This exercise calls for every record to be returned exactly, with pictures removed.

─── Listed entries

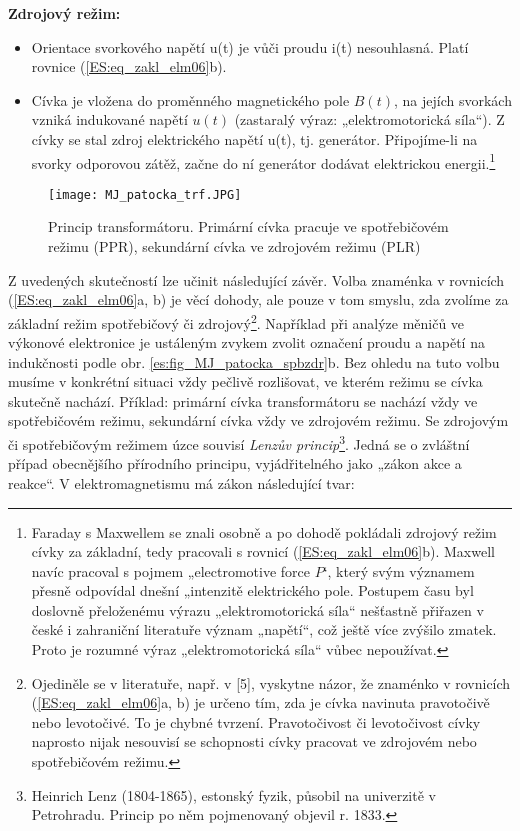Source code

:     \textbf{Zdrojový režim:}
    \begin{itemize}
      \item Orientace svorkového napětí u(t) je vůči proudu i(t) nesouhlasná. Platí rovnice
            (\ref{ES:eq_zakl_elm06}b).
      \item Cívka je vložena do proměnného magnetického pole \(B(t)\), na jejích svorkách vzniká
            indukované napětí \(u(t)\) (zastaralý výraz: „elektromotorická síla“). Z cívky se stal
            zdroj elektrického napětí u(t), tj. generátor. Připojíme-li na svorky odporovou zátěž,
            začne do ní generátor dodávat elektrickou energii.\footnote{Faraday s Maxwellem se
            znali osobně a po dohodě pokládali zdrojový režim cívky za základní, tedy pracovali s
            rovnicí (\ref{ES:eq_zakl_elm06}b). Maxwell navíc pracoval s pojmem „electromotive force
            \(P\)‘, který svým významem přesně odpovídal dnešní „intenzitě elektrického pole.
            Postupem času byl doslovně přeloženému výrazu „elektromotorická síla“ nešťastně
            přiřazen v české i zahraniční literatuře význam „napětí“, což ještě více zvýšilo
            zmatek. Proto je rozumné výraz „elektromotorická síla“ vůbec nepoužívat.}
    \end{itemize}
    \begin{figure}[ht!]
      \centering
      \texttt{[image: MJ\_patocka\_trf.JPG]}
      \caption[Princip transformátoru.]{Princip transformátoru. Primární cívka pracuje ve
               spotřebičovém režimu (PPR), sekundární cívka ve zdrojovém režimu (PLR)}
      \label{es:fig_MJ_patocka_trf}
    \end{figure}    
    Z uvedených skutečností lze učinit následující závěr. Volba znaménka v rovnicích
    (\ref{ES:eq_zakl_elm06}a, b) je věcí dohody, ale pouze v tom smyslu, zda zvolíme za základní
    režim spotřebičový či zdrojový\footnote{Ojediněle se v literatuře, např. v [5], vyskytne názor,
    že znaménko v rovnicích (\ref{ES:eq_zakl_elm06}a, b) je určeno tím, zda je cívka navinuta
    pravotočivě nebo levotočivé. To je chybné tvrzení. Pravotočivost či levotočivost cívky naprosto
    nijak nesouvisí se schopnosti cívky pracovat ve zdrojovém nebo spotřebičovém režimu.}. 
    Například při analýze měničů ve výkonové elektronice je ustáleným zvykem zvolit označení proudu
    a napětí na indukčnosti podle obr. \ref{es:fig_MJ_patocka_spbzdr}b. Bez ohledu na tuto volbu
    musíme v konkrétní situaci vždy pečlivě rozlišovat, ve kterém režimu se cívka skutečně nachází.
    Příklad: primární cívka transformátoru se nachází vždy ve spotřebičovém režimu, sekundární
    cívka vždy ve zdrojovém režimu. Se zdrojovým či spotřebičovým režimem úzce souvisí \emph{Lenzův
    princip}\footnote{Heinrich Lenz (1804-1865), estonský fyzik, působil na univerzitě v
    Petrohradu. Princip po něm pojmenovaný objevil r. 1833.}. Jedná se o zvláštní případ
    obecnějšího přírodního principu, vyjádřitelného jako „zákon akce a reakce“. V elektromagnetismu
    má zákon následující tvar:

──────

Task answer:
Source code

:     \textbf{Zdrojový režim:}
    \begin{itemize}
      \item Orientace svorkového napětí u(t) je vůči proudu i(t) nesouhlasná. Platí rovnice
            (\ref{ES:eq_zakl_elm06}b).
      \item Cívka je vložena do proměnného magnetického pole \(B(t)\), na jejích svorkách vzniká
            indukované napětí \(u(t)\) (zastaralý výraz: „elektromotorická síla“). Z cívky se stal
            zdroj elektrického napětí u(t), tj. generátor. Připojíme-li na svorky odporovou zátěž,
            začne do ní generátor dodávat elektrickou energii.\footnote{Faraday s Maxwellem se
            znali osobně a po dohodě pokládali zdrojový režim cívky za základní, tedy pracovali s
            rovnicí (\ref{ES:eq_zakl_elm06}b). Maxwell navíc pracoval s pojmem „electromotive force
            \(P\)‘, který svým významem přesně odpovídal dnešní „intenzitě elektrického pole.
            Postupem času byl doslovně přeloženému výrazu „elektromotorická síla“ nešťastně
            přiřazen v české i zahraniční literatuře význam „napětí“, což ještě více zvýšilo
            zmatek. Proto je rozumné výraz „elektromotorická síla“ vůbec nepoužívat.}
    \end{itemize}
    \begin{figure}[ht!]
      \centering
      \texttt{[image: MJ\_patocka\_trf.JPG]}
      \caption[Princip transformátoru.]{Princip transformátoru. Primární cívka pracuje ve
               spotřebičovém režimu (PPR), sekundární cívka ve zdrojovém režimu (PLR)}
      \label{es:fig_MJ_patocka_trf}
    \end{figure}    
    Z uvedených skutečností lze učinit následující závěr. Volba znaménka v rovnicích
    (\ref{ES:eq_zakl_elm06}a, b) je věcí dohody, ale pouze v tom smyslu, zda zvolíme za základní
    režim spotřebičový či zdrojový\footnote{Ojediněle se v literatuře, např. v [5], vyskytne názor,
    že znaménko v rovnicích (\ref{ES:eq_zakl_elm06}a, b) je určeno tím, zda je cívka navinuta
    pravotočivě nebo levotočivé. To je chybné tvrzení. Pravotočivost či levotočivost cívky naprosto
    nijak nesouvisí se schopnosti cívky pracovat ve zdrojovém nebo spotřebičovém režimu.}. 
    Například při analýze měničů ve výkonové elektronice je ustáleným zvykem zvolit označení proudu
    a napětí na indukčnosti podle obr. \ref{es:fig_MJ_patocka_spbzdr}b. Bez ohledu na tuto volbu
    musíme v konkrétní situaci vždy pečlivě rozlišovat, ve kterém režimu se cívka skutečně nachází.
    Příklad: primární cívka transformátoru se nachází vždy ve spotřebičovém režimu, sekundární
    cívka vždy ve zdrojovém režimu. Se zdrojovým či spotřebičovým režimem úzce souvisí \emph{Lenzův
    princip}\footnote{Heinrich Lenz (1804-1865), estonský fyzik, působil na univerzitě v
    Petrohradu. Princip po něm pojmenovaný objevil r. 1833.}. Jedná se o zvláštní případ
    obecnějšího přírodního principu, vyjádřitelného jako „zákon akce a reakce“. V elektromagnetismu
    má zákon následující tvar:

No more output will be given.